EXERCISE BRIEF: Retype every line from the top of the entries down to the one with "- Резервтелген ресурстарға", both included, and skip the pictures.

= = = = = = =

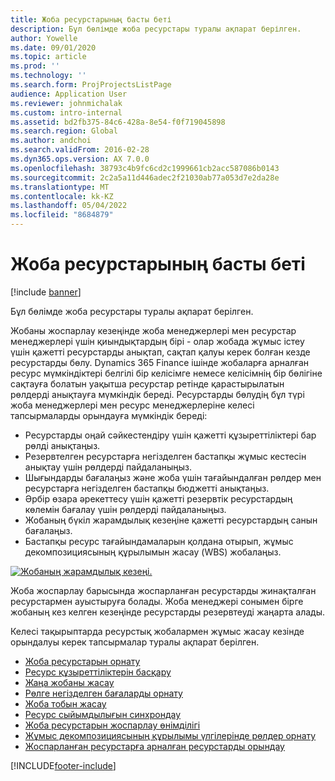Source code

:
 ```yaml
---
title: Жоба ресурстарының басты беті
description: Бұл бөлімде жоба ресурстары туралы ақпарат берілген.
author: Yowelle
ms.date: 09/01/2020
ms.topic: article
ms.prod: ''
ms.technology: ''
ms.search.form: ProjProjectsListPage
audience: Application User
ms.reviewer: johnmichalak
ms.custom: intro-internal
ms.assetid: bd2fb375-84c6-428a-8e54-f0f719045898
ms.search.region: Global
ms.author: andchoi
ms.search.validFrom: 2016-02-28
ms.dyn365.ops.version: AX 7.0.0
ms.openlocfilehash: 38793c4b9fc6cd2c1999661cb2acc587086b0143
ms.sourcegitcommit: 2c2a5a11d446adec2f21030ab77a053d7e2da28e
ms.translationtype: MT
ms.contentlocale: kk-KZ
ms.lasthandoff: 05/04/2022
ms.locfileid: "8684879"
---
```

# <a name="project-resourcing-home-page"></a>Жоба ресурстарының басты беті

[!include [banner](../includes/banner.md)]

Бұл бөлімде жоба ресурстары туралы ақпарат берілген.

Жобаны жоспарлау кезеңінде жоба менеджерлері мен ресурстар менеджерлері үшін қиындықтардың бірі - олар жобада жұмыс істеу үшін қажетті ресурстарды анықтап, сақтап қалуы керек болған кезде ресурстарды бөлу. Dynamics 365 Finance ішінде жобаларға арналған ресурс мүмкіндіктері белгілі бір келісімге немесе келісімнің бір бөлігіне сақтауға болатын уақытша ресурстар ретінде қарастырылатын рөлдерді анықтауға мүмкіндік береді. Ресурстарды бөлудің бұл түрі жоба менеджерлері мен ресурс менеджерлеріне келесі тапсырмаларды орындауға мүмкіндік береді:

- Ресурстарды оңай сәйкестендіру үшін қажетті құзыреттіліктері бар рөлді анықтаңыз.
- Резервтелген ресурстарға негізделген бастапқы жұмыс кестесін анықтау үшін рөлдерді пайдаланыңыз.
- Шығындарды бағалаңыз және жоба үшін тағайындалған рөлдер мен ресурстарға негізделген бастапқы бюджетті анықтаңыз.
- Әрбір өзара әрекеттесу үшін қажетті резервтік ресурстардың көлемін бағалау үшін рөлдерді пайдаланыңыз.
- Жобаның бүкіл жарамдылық кезеңіне қажетті ресурстардың санын бағалаңыз.
- Бастапқы ресурс тағайындамаларын қолдана отырып, жұмыс декомпозициясының құрылымын жасау (WBS) жобалаңыз.

[![Жобаның жарамдылық кезеңі.](./media/projectresourcing02-1024x812.jpg)](./media/projectresourcing02.jpg)

Жоба жоспарлау барысында жоспарланған ресурстарды жинақталған ресурстармен ауыстыруға болады. Жоба менеджері сонымен бірге жобаның кез келген кезеңінде ресурстарды резервтеуді жаңарта алады.

Келесі тақырыптарда ресурстық жобалармен жұмыс жасау кезінде орындалуы керек тапсырмалар туралы ақпарат берілген.

- [Жоба ресурстарын орнату](set-up-project-resources.md)
- [Ресурс құзыреттіліктерін басқару](manage-resource-competencies.md)
- [Жаңа жобаны жасау](create-new-project.md)
- [Рөлге негізделген бағаларды орнату](set-up-role-based-pricing.md)
- [Жоба тобын жасау](create-project-team.md)
- [Ресурс сыйымдылығын синхрондау](synchronize-resource-capacity.md)
- [Жоба ресурстарын жоспарлау өнімділігі](project-scheduling-performance.md)
- [Жұмыс декомпозициясының құрылымы үлгілерінде рөлдер орнату](set-up-roles-wbs-template.md)
- [Жоспарланған ресурстарға арналған ресурстарды орындау](resource-fulfillment-planned-resources.md)


[!INCLUDE[footer-include](../includes/footer-banner.md)]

= = = = = = =

YOUR RESPONSE:
Source code

:
 ```yaml
---
title: Жоба ресурстарының басты беті
description: Бұл бөлімде жоба ресурстары туралы ақпарат берілген.
author: Yowelle
ms.date: 09/01/2020
ms.topic: article
ms.prod: ''
ms.technology: ''
ms.search.form: ProjProjectsListPage
audience: Application User
ms.reviewer: johnmichalak
ms.custom: intro-internal
ms.assetid: bd2fb375-84c6-428a-8e54-f0f719045898
ms.search.region: Global
ms.author: andchoi
ms.search.validFrom: 2016-02-28
ms.dyn365.ops.version: AX 7.0.0
ms.openlocfilehash: 38793c4b9fc6cd2c1999661cb2acc587086b0143
ms.sourcegitcommit: 2c2a5a11d446adec2f21030ab77a053d7e2da28e
ms.translationtype: MT
ms.contentlocale: kk-KZ
ms.lasthandoff: 05/04/2022
ms.locfileid: "8684879"
---
```

# <a name="project-resourcing-home-page"></a>Жоба ресурстарының басты беті

[!include [banner](../includes/banner.md)]

Бұл бөлімде жоба ресурстары туралы ақпарат берілген.

Жобаны жоспарлау кезеңінде жоба менеджерлері мен ресурстар менеджерлері үшін қиындықтардың бірі - олар жобада жұмыс істеу үшін қажетті ресурстарды анықтап, сақтап қалуы керек болған кезде ресурстарды бөлу. Dynamics 365 Finance ішінде жобаларға арналған ресурс мүмкіндіктері белгілі бір келісімге немесе келісімнің бір бөлігіне сақтауға болатын уақытша ресурстар ретінде қарастырылатын рөлдерді анықтауға мүмкіндік береді. Ресурстарды бөлудің бұл түрі жоба менеджерлері мен ресурс менеджерлеріне келесі тапсырмаларды орындауға мүмкіндік береді:

- Ресурстарды оңай сәйкестендіру үшін қажетті құзыреттіліктері бар рөлді анықтаңыз.
- Резервтелген ресурстарға негізделген бастапқы жұмыс кестесін анықтау үшін рөлдерді пайдаланыңыз.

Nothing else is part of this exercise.